The Dolphin People
Harper, Nov 17 2009, $13.99
In 1943 on the Russian Front, Erich Linden’s father died. Two years later, now sixteen years old, Erich, his widow mom Helga and his twelve years old brother Zeppi flee the ruined Third Reich for Geneva; there they board the Stromboli and sail to Venezuela where Uncle Klaus waits for them. He will marry Helga so he can care for her and her two sons while also using them as a front to dodge war crime prosecution for his work at the concentration camps.
In Venezuela the Brandt family, as they are now called, flies into the Amazon to their new home, but the plane crashes. The Yayomi tribe welcomes the lost Brandt family because they believe they are the dolphins wearing human garb prophesied by a tribesman's dreams. German anthropologist Gerhard Wentzler who lives with the tribe to study them assists the Brandt brood in their temporary not so easy adaptation.

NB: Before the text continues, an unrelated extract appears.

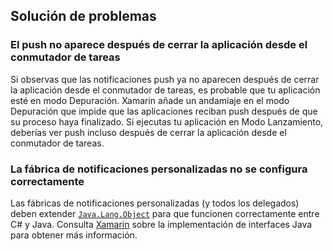 ## Solución de problemas

### El push no aparece después de cerrar la aplicación desde el conmutador de tareas

Si observas que las notificaciones push ya no aparecen después de cerrar la aplicación desde el conmutador de tareas, es probable que tu aplicación esté en modo Depuración. Xamarin añade un andamiaje en el modo Depuración que impide que las aplicaciones reciban push después de que su proceso haya finalizado. Si ejecutas tu aplicación en Modo Lanzamiento, deberías ver push incluso después de cerrar la aplicación desde el conmutador de tareas.

### La fábrica de notificaciones personalizadas no se configura correctamente

Las fábricas de notificaciones personalizadas (y todos los delegados) deben extender [`Java.Lang.Object`](https://developer.xamarin.com/api/type/Android.Runtime.IJavaObject/) para que funcionen correctamente entre C# y Java. Consulta [Xamarin](https://developer.xamarin.com/guides/android/advanced_topics/java_integration_overview/working_with_jni/#Implementing_Interfaces) sobre la implementación de interfaces Java para obtener más información.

The blood (and other liquids too frequently) flows in this deep dark allegorical historical thriller. Each of the Brandt family member has their civilization attire torn off along the lines of Carlyle’s Sartor Resartus Clothing theory of man so that the reader can explore deeply their motivations to include growing up too fast, anti-Semitism, and other racial superiority. Not an easy read, The Dolphin People is a thought provoking Post WW II tale told mostly through the biased filtered lens of Erich as the narrator.